*** Block opens ***

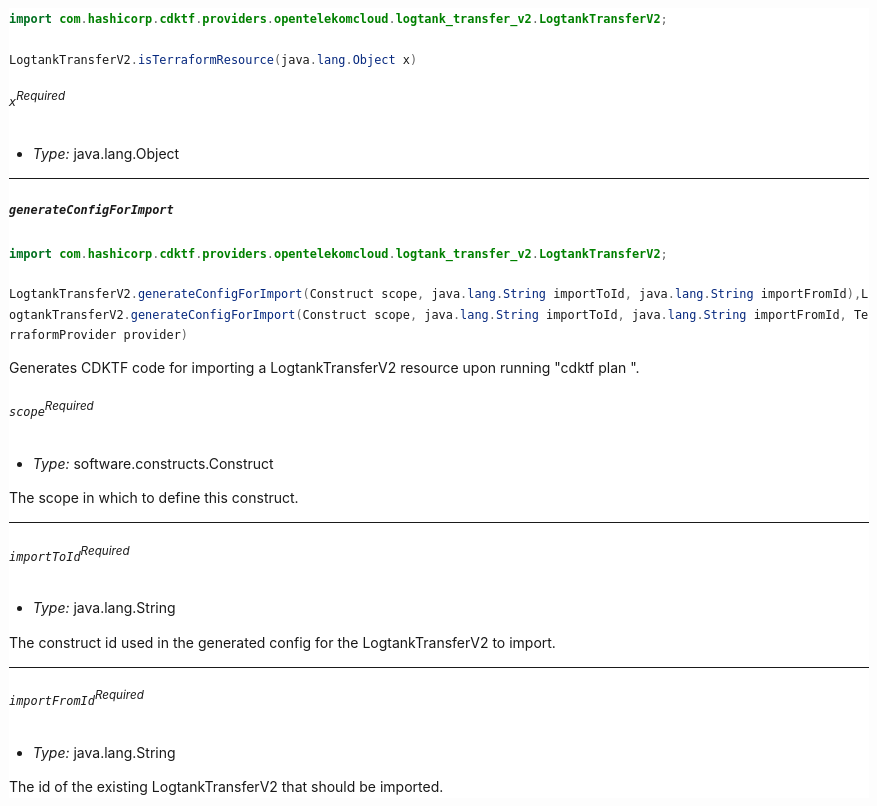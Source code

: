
 ```java
import com.hashicorp.cdktf.providers.opentelekomcloud.logtank_transfer_v2.LogtankTransferV2;

LogtankTransferV2.isTerraformResource(java.lang.Object x)
```

###### `x`<sup>Required</sup> <a name="x" id="@cdktf/provider-opentelekomcloud.logtankTransferV2.LogtankTransferV2.isTerraformResource.parameter.x"></a>

- *Type:* java.lang.Object

---

##### `generateConfigForImport` <a name="generateConfigForImport" id="@cdktf/provider-opentelekomcloud.logtankTransferV2.LogtankTransferV2.generateConfigForImport"></a>

```java
import com.hashicorp.cdktf.providers.opentelekomcloud.logtank_transfer_v2.LogtankTransferV2;

LogtankTransferV2.generateConfigForImport(Construct scope, java.lang.String importToId, java.lang.String importFromId),LogtankTransferV2.generateConfigForImport(Construct scope, java.lang.String importToId, java.lang.String importFromId, TerraformProvider provider)
```

Generates CDKTF code for importing a LogtankTransferV2 resource upon running "cdktf plan <stack-name>".

###### `scope`<sup>Required</sup> <a name="scope" id="@cdktf/provider-opentelekomcloud.logtankTransferV2.LogtankTransferV2.generateConfigForImport.parameter.scope"></a>

- *Type:* software.constructs.Construct

The scope in which to define this construct.

---

###### `importToId`<sup>Required</sup> <a name="importToId" id="@cdktf/provider-opentelekomcloud.logtankTransferV2.LogtankTransferV2.generateConfigForImport.parameter.importToId"></a>

- *Type:* java.lang.String

The construct id used in the generated config for the LogtankTransferV2 to import.

---

###### `importFromId`<sup>Required</sup> <a name="importFromId" id="@cdktf/provider-opentelekomcloud.logtankTransferV2.LogtankTransferV2.generateConfigForImport.parameter.importFromId"></a>

- *Type:* java.lang.String

The id of the existing LogtankTransferV2 that should be imported.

*** Block closes ***

§ **EXERCISE**: Search the records for lines holding the word "Object", then copy each line you find.

§ **WRITTEN SOLUTION**:
LogtankTransferV2.isTerraformResource(java.lang.Object x)
- *Type:* java.lang.Object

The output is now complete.